Cllr Amos said: “The last year has presented great challenges to Lambeth as we emerged from the Covid-19 pandemic into a cost of living crisis, given the impact of the war in Ukraine, the UK’s self-inflicted economic crisis, the instability of leadership in Westminster and the effects of Brexit have made themselves felt.

“We know that enormous challenges remain in the year ahead as we continue to deal with the growing cost of living crisis, which has been difficult for people in every corner of Lambeth, with the Office for Budget Responsibility anticipating living standards to fall by seven per cent over the next two years.

“Now, the Council’s focus is on supporting our residents through the cost of living crisis – working hard to help the people in our borough who have been affected the most. Just as during the Covid-19 pandemic, we have once again seen the very best of Lambeth, with our communities coming together to support each other during these times of hardship. I would like to thank our council staff, voluntary groups and others in the community for their hard work during what continues to be a challenging time for our borough”

Since the council last reported on its Medium-Term Financial Strategy, in December 2022, the Provisional Local Government Finance Settlement has been made, which gave some short-term certainty to local authorities. However, it is the fifth one-year funding settlement from government in a row, making it very difficult for councils to plan financially for the long term.

The new report also outlines that the period of austerity, alongside increased demand for essential services, and now rising inflation, mean London borough’s core spending power is still 18 per cent lower in real terms than in 2010-11, according to research by London Councils. It is a cross-party organisation that represents London’s 32 borough councils and the City of London.

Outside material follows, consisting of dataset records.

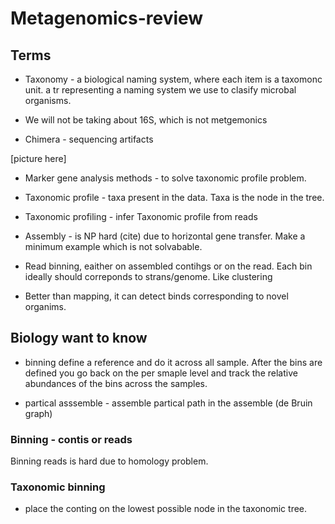 # Metagenomics-review

## Terms 

- Taxonomy - a biological naming system, where each item is a taxomonc unit.  a tr representing a naming system we use to clasify microbal organisms. 

- We will not be taking about 16S, which is not metgemonics 

- Chimera - sequencing artifacts 

[picture here]


- Marker gene analysis methods - to solve taxonomic profile problem. 
- Taxonomic profile - taxa present in the data. Taxa is the node in the tree. 
- Taxonomic profiling - infer Taxonomic profile from reads
- Assembly - is NP hard (cite) due to horizontal gene transfer. Make a minimum example which is not solvabable. 
- Read binning, eaither on assembled contihgs or on the read. Each  bin ideally should correponds to strans/genome. Like clustering 

- Better than mapping, it can detect binds corresponding to novel organims.  

## Biology want to know
- binning define a reference and do it across all sample. After the bins are defined you go back on the per smaple level and track the relative abundances of the bins across the samples. 

- partical asssemble - assemble partical path in the assemble (de Bruin graph)


### Binning - contis or reads
Binning reads is hard due to homology problem. 

### Taxonomic binning 
- place the conting on the lowest possible node in the taxonomic tree.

The report to Cabinet points out that Lambeth is setting its budget and council tax “at a time of economic conditions not experienced for at least a generation”. It added: “The hoped-for economic recovery from the pandemic has been dented by high energy, food and other goods prices with inflation peaking at a 40-year high of 11% in October 2022.”

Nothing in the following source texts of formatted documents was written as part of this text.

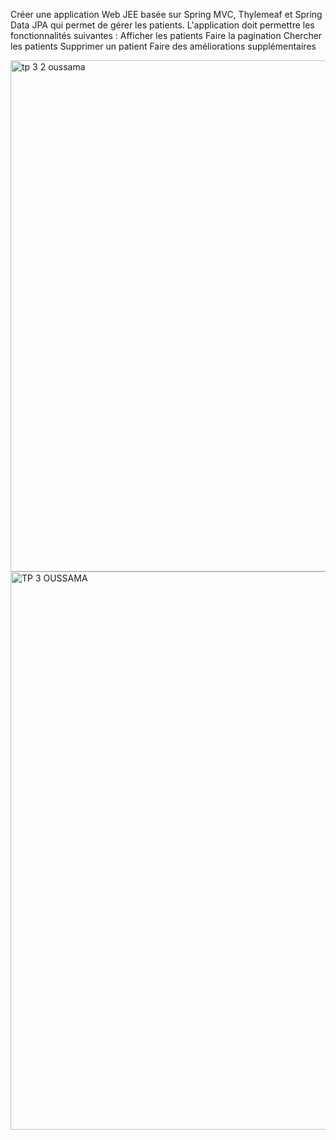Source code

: Créer une application Web JEE basée sur Spring MVC, Thylemeaf et Spring Data JPA qui permet de gérer les patients. L'application doit permettre les fonctionnalités suivantes :
Afficher les patients
Faire la pagination
Chercher les patients
Supprimer un patient
Faire des améliorations supplémentaires


<img width="818" alt="tp 3 2 oussama" src="https://github.com/oussabha/jee-tp3/assets/128043621/dfbf162d-3223-48e2-8ba5-c2cdae1c632c">


<img width="893" alt="TP 3 OUSSAMA" src="https://github.com/oussabha/jee-tp3/assets/128043621/f5351e22-0a2a-4abb-a6b6-7619acf8a7b0">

Amid the impact the continuing high levels of inflation are having on the council’s finances, to continue supporting residents through the cost of living crisis and invest in the priorities of people in Lambeth, the budget proposes increasing council tax this by 2.99% alongside the 2% increase recommended by government for the adult social care precept.

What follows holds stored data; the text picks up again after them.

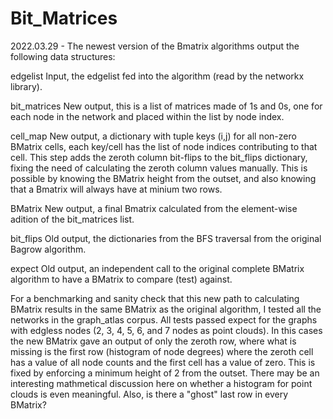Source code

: # Bit_Matrices

2022.03.29 - The newest version of the Bmatrix algorithms output the following data structures:

  edgelist        Input, the edgelist fed into the algorithm (read by the networkx library).
  
  bit_matrices    New output, this is a list of matrices made of 1s and 0s, one for each node in
                  the network and placed within the list by node index.
                  
  cell_map        New output, a dictionary with tuple keys (i,j) for all non-zero BMatrix cells,
                  each key/cell has the list of node indices contributing to that cell. This step
                  adds the zeroth column bit-flips to the bit_flips dictionary, fixing the need
                  of calculating the zeroth column values manually. This is possible by knowing
                  the BMatrix height from the outset, and also knowing that a Bmatrix will always
                  have at minium two rows.
                  
  BMatrix         New output, a final Bmatrix calculated from the element-wise adition of the
                  bit_matrices list.
                  
  bit_flips       Old output, the dictionaries from the BFS traversal from the original Bagrow
                  algorithm.
                  
  expect          Old output, an independent call to the original complete BMatrix algorithm to
                  have a BMatrix to compare (test) against.
                                  
For a benchmarking and sanity check that this new path to calculating BMatrix results in the same BMatrix as the original algorithm, I tested all the networks in the graph_atlas corpus. All tests passed expect for the graphs with edgless nodes (2, 3, 4, 5, 6, and 7 nodes as point clouds). In this cases the new BMatrix gave an output of only the zeroth row, where what is missing is the first row (histogram of node degrees) where the zeroth cell has a value of all node counts and the first cell has a value of zero. This is fixed by enforcing a minimum height of 2 from the outset. There may be an interesting mathmetical discussion here on whether a histogram for point clouds is even meaningful. Also, is there a "ghost" last row in every BMatrix?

Cllr Amos added: “Government continues to pass the burden of funding essential local services onto residents by forcing local authorities to raise Council Tax or risk severe impacts on vital services on which we all rely, rather than provide sustainable, long-term funding.

“As rises in council tax become a more significant factor in resourcing these essential services, we recognise that the cost of living crisis continues for our residents who are struggling to make ends meet. We are committed to protecting the most at-risk by enhancing our cost of living support and expanded council tax support scheme.

“Despite thirteen years of inadequate government funding, we have protected the frontline services our residents rely on, have continued to invest in our communities and deliver the commitments we made to residents. We are able to do this, when many other councils facing financial difficulty cannot, because of good financial management and by reducing waste and inefficiency.”